East money not so simple for homeowners
When it comes to money nothing is easy. It’s not easy to save it, it’s not easy to borrow it and sometimes it’s not even easy to spend it, unless you’re the Federal Reserve whose middle name is “easy-money.”
On Sept. 19, the long awaited report by the Federal Reserve came as a shock to the financial community driving the stock market up. Federal Reserve officials decided to keep their bond-buying program in place in an effort to continue to stimulate the country’s economy. The quantitative easing program is designed to promote hiring by holding down interest rates while encouraging individuals and businesses to spend money.
Even with short-term interest rates near zero the easy money policies of the Federal Reserve have not made the impact that was anticipated. In fact Ben Bernanke, the head of the Federal Reserve, indicated that the economic indicators are mixed with some job growth and better housing numbers but that we still have more pain ahead.
The same day the Federal Reserve announced their plan, the National Association of Realtors reported sales of existing single-family homes rose in August to an annual rate of 5.48 million units from 5.39 million units in July, higher than the expected 5.25 million units. This was the highest sales rate since 2007. As good as this sounds, existing home sales are still about 27 percent below the figures from mid-2005.

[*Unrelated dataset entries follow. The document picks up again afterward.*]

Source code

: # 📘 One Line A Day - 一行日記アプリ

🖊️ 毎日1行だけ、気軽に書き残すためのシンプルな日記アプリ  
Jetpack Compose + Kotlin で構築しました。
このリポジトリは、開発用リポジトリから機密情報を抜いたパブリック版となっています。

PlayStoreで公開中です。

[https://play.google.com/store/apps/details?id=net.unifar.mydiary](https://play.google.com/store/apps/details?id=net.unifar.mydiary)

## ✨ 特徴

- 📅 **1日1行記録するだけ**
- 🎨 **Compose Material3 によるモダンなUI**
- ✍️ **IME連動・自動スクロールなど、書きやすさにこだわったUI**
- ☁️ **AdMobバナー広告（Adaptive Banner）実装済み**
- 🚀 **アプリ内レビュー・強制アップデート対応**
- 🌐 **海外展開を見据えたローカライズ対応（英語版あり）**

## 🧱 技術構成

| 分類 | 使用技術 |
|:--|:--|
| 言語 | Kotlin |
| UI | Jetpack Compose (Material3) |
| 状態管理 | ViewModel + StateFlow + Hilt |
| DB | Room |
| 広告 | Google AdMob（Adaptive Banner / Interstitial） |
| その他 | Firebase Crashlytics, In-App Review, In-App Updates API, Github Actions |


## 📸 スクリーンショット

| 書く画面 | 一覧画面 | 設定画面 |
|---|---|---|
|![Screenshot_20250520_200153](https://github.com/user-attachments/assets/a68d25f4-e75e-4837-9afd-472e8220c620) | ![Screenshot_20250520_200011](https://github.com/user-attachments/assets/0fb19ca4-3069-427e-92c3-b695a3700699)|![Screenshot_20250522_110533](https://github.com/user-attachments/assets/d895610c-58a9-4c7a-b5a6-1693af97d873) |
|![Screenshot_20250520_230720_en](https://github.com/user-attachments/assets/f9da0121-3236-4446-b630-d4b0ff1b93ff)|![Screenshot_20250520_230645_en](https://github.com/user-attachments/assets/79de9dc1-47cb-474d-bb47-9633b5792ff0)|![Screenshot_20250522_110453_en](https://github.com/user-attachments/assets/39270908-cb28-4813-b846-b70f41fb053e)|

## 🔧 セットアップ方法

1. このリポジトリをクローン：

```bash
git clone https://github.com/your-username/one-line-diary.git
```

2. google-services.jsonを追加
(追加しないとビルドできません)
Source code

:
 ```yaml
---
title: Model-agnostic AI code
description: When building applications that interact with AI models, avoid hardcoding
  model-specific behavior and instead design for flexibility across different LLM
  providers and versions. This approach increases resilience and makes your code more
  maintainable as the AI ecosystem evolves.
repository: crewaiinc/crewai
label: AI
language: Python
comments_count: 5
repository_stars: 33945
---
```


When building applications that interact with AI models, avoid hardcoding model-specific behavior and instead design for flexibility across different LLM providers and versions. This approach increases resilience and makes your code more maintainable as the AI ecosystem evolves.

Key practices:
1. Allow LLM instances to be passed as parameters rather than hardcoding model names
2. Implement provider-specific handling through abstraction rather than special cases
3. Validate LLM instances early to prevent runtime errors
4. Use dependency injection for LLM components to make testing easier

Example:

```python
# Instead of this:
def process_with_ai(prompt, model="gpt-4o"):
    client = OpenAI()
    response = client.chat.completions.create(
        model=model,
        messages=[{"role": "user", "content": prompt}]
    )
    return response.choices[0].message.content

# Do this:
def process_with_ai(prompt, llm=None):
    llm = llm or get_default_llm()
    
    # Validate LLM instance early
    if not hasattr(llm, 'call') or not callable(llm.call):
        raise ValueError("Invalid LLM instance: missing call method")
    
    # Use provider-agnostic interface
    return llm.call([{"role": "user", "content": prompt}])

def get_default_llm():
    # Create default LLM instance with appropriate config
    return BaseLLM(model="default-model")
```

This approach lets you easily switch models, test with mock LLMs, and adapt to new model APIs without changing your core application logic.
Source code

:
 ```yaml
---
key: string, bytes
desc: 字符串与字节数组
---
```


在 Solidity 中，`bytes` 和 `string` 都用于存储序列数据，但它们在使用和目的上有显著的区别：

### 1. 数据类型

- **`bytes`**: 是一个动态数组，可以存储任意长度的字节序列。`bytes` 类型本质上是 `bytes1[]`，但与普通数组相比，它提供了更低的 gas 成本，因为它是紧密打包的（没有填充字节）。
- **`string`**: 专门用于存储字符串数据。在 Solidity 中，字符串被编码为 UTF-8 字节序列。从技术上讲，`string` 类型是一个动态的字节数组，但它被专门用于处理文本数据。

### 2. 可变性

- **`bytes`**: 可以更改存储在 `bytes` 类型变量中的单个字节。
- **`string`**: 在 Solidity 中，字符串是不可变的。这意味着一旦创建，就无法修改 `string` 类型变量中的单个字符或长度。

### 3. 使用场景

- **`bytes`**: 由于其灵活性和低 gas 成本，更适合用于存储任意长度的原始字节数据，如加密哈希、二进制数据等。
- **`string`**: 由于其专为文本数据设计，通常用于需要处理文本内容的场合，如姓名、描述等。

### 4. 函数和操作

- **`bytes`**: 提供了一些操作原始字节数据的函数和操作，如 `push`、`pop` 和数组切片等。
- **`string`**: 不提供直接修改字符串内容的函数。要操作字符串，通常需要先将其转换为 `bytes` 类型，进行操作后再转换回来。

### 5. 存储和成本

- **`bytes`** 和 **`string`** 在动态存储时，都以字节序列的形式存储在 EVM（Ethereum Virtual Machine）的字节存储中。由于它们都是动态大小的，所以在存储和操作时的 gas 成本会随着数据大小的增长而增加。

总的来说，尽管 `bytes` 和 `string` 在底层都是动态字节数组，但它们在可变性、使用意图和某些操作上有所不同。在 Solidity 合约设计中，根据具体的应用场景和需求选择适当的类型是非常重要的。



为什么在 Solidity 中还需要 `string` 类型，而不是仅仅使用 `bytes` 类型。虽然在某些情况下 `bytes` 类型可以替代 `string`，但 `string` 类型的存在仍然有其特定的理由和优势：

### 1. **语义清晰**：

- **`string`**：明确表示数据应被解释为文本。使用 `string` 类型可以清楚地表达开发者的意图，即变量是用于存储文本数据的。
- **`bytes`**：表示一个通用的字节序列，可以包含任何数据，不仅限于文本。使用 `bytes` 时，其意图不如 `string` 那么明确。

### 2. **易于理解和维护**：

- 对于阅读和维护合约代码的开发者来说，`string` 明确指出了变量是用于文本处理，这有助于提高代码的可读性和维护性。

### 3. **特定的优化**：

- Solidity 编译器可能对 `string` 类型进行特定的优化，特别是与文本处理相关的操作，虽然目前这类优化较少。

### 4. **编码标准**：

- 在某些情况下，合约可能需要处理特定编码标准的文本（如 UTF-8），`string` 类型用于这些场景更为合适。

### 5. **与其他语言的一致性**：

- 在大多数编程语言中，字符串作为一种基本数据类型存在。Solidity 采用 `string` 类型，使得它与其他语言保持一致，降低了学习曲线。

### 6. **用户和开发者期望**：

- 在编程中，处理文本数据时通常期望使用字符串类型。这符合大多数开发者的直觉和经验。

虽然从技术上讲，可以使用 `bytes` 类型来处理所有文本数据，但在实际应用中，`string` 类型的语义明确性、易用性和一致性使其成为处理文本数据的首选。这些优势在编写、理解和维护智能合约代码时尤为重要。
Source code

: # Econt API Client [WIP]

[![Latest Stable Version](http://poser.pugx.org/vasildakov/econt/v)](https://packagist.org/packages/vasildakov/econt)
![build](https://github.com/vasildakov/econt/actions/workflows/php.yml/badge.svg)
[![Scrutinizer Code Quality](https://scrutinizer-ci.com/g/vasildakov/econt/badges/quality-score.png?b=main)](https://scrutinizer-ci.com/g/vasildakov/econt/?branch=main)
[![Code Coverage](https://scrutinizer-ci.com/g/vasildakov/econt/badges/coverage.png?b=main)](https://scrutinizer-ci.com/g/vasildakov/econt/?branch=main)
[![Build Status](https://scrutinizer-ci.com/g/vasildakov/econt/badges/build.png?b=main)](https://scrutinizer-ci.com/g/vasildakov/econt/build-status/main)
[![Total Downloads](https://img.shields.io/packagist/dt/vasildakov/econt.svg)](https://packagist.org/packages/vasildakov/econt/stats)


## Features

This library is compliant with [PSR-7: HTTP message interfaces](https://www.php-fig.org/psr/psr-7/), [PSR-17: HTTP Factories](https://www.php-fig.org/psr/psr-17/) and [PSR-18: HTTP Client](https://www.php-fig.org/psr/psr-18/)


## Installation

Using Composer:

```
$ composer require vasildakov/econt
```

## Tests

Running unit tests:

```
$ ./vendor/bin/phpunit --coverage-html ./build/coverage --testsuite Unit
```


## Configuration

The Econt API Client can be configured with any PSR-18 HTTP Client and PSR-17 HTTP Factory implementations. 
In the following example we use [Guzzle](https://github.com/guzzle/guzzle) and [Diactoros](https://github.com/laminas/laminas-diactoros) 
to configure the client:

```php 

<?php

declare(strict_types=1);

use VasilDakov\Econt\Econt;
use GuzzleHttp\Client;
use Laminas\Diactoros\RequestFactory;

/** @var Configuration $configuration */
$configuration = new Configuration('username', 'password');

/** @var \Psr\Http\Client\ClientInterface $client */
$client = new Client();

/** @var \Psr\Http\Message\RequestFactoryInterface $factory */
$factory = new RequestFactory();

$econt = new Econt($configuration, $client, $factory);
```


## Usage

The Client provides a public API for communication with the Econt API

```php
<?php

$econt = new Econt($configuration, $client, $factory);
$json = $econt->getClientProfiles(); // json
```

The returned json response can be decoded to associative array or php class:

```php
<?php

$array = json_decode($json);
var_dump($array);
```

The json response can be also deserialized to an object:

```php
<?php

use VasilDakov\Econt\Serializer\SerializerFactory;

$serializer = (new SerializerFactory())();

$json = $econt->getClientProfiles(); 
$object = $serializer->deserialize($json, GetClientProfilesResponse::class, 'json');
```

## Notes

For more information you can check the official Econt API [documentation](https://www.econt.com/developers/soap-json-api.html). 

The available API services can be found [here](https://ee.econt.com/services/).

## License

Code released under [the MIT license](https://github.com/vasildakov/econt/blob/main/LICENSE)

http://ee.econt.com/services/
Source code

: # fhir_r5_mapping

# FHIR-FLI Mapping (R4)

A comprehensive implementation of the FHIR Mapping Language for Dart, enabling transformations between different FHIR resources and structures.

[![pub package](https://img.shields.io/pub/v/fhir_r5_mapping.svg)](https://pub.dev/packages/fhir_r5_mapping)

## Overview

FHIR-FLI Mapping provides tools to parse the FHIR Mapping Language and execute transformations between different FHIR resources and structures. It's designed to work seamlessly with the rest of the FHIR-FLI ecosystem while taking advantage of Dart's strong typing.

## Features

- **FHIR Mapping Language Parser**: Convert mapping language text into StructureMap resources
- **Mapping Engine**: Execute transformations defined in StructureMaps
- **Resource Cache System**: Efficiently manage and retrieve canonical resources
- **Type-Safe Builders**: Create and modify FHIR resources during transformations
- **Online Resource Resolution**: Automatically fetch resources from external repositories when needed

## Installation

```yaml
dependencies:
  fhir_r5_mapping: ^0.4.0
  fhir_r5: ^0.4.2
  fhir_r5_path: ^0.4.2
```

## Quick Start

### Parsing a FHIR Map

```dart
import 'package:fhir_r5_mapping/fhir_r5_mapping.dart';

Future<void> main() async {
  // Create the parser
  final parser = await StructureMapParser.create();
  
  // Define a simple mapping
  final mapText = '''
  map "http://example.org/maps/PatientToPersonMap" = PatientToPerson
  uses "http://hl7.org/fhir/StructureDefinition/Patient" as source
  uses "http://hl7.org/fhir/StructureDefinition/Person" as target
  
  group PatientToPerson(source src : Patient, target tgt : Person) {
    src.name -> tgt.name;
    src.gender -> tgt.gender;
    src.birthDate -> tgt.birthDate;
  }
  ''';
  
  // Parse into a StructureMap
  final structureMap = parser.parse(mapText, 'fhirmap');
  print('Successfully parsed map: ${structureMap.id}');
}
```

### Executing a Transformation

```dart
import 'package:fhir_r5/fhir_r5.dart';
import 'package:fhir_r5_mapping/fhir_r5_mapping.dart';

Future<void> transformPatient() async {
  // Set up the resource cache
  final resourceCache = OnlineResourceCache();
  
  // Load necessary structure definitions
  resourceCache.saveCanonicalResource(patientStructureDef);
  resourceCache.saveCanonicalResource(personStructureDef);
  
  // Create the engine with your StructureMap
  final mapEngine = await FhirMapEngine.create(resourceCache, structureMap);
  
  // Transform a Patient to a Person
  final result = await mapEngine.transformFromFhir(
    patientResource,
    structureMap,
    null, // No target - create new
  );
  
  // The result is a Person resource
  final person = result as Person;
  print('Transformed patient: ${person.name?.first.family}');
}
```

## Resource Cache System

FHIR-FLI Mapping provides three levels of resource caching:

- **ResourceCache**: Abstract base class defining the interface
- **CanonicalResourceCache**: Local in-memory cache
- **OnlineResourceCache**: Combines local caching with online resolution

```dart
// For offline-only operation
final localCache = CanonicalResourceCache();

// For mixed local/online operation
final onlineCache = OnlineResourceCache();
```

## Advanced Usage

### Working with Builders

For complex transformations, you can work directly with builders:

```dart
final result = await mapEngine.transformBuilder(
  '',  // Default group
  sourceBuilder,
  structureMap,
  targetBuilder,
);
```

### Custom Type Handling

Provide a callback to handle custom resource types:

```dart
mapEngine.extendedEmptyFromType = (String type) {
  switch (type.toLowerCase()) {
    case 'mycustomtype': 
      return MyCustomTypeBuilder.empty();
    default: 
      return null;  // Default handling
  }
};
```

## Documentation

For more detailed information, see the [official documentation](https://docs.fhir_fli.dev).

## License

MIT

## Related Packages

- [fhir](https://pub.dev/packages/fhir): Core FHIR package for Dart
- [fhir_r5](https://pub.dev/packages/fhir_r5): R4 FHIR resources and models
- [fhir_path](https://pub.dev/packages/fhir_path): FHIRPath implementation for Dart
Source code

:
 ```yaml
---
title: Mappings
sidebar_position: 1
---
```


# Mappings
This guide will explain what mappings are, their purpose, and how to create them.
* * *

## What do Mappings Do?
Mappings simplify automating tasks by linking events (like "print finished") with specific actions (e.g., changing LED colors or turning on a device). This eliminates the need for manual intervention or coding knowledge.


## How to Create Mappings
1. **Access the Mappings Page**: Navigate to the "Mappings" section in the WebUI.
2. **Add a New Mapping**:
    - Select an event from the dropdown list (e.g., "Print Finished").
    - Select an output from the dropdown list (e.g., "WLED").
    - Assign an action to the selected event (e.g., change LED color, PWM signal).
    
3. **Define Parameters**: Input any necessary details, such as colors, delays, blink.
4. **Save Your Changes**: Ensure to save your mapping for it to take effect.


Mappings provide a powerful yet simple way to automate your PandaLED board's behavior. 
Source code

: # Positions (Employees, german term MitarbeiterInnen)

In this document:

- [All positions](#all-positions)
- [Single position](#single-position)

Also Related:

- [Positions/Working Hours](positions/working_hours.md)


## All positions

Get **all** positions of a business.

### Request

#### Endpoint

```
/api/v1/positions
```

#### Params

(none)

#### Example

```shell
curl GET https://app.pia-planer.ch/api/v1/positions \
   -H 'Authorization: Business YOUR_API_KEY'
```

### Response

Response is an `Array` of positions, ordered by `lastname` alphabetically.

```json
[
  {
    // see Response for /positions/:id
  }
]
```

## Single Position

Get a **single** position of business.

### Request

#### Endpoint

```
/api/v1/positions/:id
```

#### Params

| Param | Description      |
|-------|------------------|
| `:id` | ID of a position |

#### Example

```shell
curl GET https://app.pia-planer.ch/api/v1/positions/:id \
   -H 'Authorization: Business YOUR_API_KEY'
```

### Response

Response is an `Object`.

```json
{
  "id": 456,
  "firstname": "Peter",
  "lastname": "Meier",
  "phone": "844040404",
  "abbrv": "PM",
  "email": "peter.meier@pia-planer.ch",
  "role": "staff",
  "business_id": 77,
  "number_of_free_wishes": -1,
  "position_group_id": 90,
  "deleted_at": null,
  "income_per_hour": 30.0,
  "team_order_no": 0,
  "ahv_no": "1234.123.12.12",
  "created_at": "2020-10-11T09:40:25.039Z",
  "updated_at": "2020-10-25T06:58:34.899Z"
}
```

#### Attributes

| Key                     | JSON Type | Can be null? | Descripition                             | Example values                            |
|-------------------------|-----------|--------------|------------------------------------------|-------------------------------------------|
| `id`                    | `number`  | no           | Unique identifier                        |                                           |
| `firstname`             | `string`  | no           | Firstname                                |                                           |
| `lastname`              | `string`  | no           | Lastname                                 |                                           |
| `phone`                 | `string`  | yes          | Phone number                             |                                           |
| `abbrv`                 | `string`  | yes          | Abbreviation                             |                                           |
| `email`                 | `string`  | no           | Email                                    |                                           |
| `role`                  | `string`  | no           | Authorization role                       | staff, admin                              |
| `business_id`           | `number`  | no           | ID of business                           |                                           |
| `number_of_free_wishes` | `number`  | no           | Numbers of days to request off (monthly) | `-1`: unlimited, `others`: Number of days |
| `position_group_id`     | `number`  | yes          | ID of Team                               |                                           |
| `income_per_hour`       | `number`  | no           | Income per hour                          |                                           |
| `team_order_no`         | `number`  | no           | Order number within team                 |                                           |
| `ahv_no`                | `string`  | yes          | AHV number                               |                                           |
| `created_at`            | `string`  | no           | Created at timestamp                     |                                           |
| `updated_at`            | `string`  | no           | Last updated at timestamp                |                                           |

So what does this mean to mortgage interest rates that have been slowly climbing recently? Most people, even real estate and banking professionals, think that the Federal Reserve interest rate has a direct effect on mortgage rates. However, mortgage rates are based on mortgage bonds or mortgage backed securities and do not always follow a reduction in the Federal short-term interest rates which are designed to stimulate consumer spending. Short-term interest rates have an effect on credit card rates, car loans and lines of credit but generally not on long-term mortgage rates.
When short-term interest rates are lowered, or in this case not raised, investors see an opportunity to move from the safety of mortgage backed securities and take a risk in stocks. When this happens, the stock market rallies which happened when the Feds made their announcement, causing the mortgage backed securities to sell off, causing interest rates to go up. So looking for a dramatic reduction in mortgage rates based on the Federal Reserve’s easy money policies probably won’t happen immediately.
Nevertheless what the Federal Reserve does is not totally irrelevant to mortgage interest rates and frequently have a delayed and indirect impact on rates. Assuming this is true the Fed’s decision to leave interest rates low could also help to keep mortgage rates low. Remember that mortgage money is still a fabulous bargain with today’s fixed rate loans being less than in 40 of the past 42 years making buying property very attractive to both investors and homeowners. In mid-September the fixed rate was 4.57 percent which was more than a percentage point higher than in January but less than the average rate for all of 2010.
The economy is still struggling in many areas but real estate is chugging along. Without really knowing how mortgage interest rates are going to go it’s probably a good time to dive in now while there is still easy money available.